L’ambientazione post-apocalittica di Fallout si caratterizza per un mix di iconografia anni ’50 e atmosfere atompunk, con un’attenzione particolare alle ripercussioni di una guerra nucleare globale. La trama della serie tv, pur essendo canonica, evita di legarsi a un singolo epilogo del videogioco. Gli showrunner Geneva Robertson-Dworet e Graham Wagner, con il sostegno dell’executive producer Jonathan Nolan, hanno deciso di adottare la cosiddetta “nebbia di guerra”: una soluzione narrativa che riflette la complessità e l’incertezza delle informazioni sul conflitto tra fazioni nella Zona Contaminata del Mojave.

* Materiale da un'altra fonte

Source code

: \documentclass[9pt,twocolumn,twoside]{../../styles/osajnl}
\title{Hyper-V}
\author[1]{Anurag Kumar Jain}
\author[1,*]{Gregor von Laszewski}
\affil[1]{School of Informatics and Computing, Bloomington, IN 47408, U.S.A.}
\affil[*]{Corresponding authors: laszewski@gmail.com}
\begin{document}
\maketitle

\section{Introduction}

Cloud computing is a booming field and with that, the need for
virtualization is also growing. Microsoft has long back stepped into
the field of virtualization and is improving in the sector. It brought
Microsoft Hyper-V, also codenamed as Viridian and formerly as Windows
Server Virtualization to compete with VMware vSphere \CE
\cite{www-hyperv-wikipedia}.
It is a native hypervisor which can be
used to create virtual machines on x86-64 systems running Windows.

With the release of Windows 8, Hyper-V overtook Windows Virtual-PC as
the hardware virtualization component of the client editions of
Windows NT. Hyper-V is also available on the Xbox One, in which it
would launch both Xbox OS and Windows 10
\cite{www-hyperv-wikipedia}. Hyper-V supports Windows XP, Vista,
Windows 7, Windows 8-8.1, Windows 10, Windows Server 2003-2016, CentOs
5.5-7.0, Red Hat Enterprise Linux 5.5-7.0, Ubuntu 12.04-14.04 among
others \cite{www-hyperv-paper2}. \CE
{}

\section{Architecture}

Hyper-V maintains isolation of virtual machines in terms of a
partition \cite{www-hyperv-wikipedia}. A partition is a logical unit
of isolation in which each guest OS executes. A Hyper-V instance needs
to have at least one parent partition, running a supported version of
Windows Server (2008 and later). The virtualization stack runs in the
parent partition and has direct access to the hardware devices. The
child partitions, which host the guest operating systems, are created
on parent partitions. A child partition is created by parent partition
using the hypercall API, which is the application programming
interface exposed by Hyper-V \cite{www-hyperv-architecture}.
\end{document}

Jonathan Nolan ha definito questa scelta “una maniera assolutamente brillante di aggirare l’intera questione”, sottolineando come lo show voglia “onorare tutte le esperienze dei giocatori e tutte le scelte che possono compiere nel gioco”. Non esiste dunque un finale canonico a cui la serie deve collegarsi: ogni fazione coinvolta nella guerra del Mojave è convinta di aver avuto la meglio, mentre la realtà rimane ambigua.
La seconda stagione, che debutterà il 17 dicembre, presenterà quindi un quadro in cui Legione di Caesar, Repubblica della Nuova California (RNC), Mr. House e altri gruppi si trovano in una condizione di stallo, con la città di New Vegas e l’intera regione in uno stato di ricostruzione e tensione permanente. L’unica eccezione riguarda la gang dei Kings, un gruppo di ghoul ispirato a Elvis Presley, che subisce pesantemente le conseguenze del conflitto.
Robertson-Dworet ha spiegato: “Non è mai stata nostra intenzione scegliere un unico finale e renderlo canonico perché ci conducesse agli eventi della serie televisiva.” Questa prospettiva rispecchia il senso di relatività della storia, molto simile a quanto accade nel videogioco stesso, dove le decisioni del giocatore influenzano profondamente il destino delle fazioni e della regione.
Tra i personaggi più attesi della nuova stagione figura Mr. House, il carismatico e misterioso fondatore di New Vegas, che nel videogioco rappresenta una delle opzioni strategiche per il controllo della città. La sua presenza nei trailer ha alimentato speculazioni su un possibile legame diretto con uno dei finali di New Vegas, ma la conferma degli showrunner della “nebbia di guerra” dissipa queste ipotesi.
Nel contesto della serie, Mr. House rappresenta un simbolo di potere e tecnologia, gestendo l’esercito di robot Securitron che protegge New Vegas. Altri gruppi come la Legione di Caesar e la Repubblica della Nuova California continuano a contendersi il territorio, mentre il protagonista della serie dovrà navigare tra alleanze instabili e tradimenti, riflettendo la complessità e le sfumature tipiche dell’universo Fallout.
Nel videogioco Fallout: New Vegas, il protagonista – il Corriere – si ritrova coinvolto in una trama di potere che lo porta a scegliere tra diverse fazioni, ognuna con visioni e obiettivi contrastanti. Questa molteplicità di finali ha ispirato la serie a non imporre un’unica verità, ma a rappresentare tutte le fazioni come convinte della propria vittoria, contribuendo così a mantenere aperto il dibattito narrativo.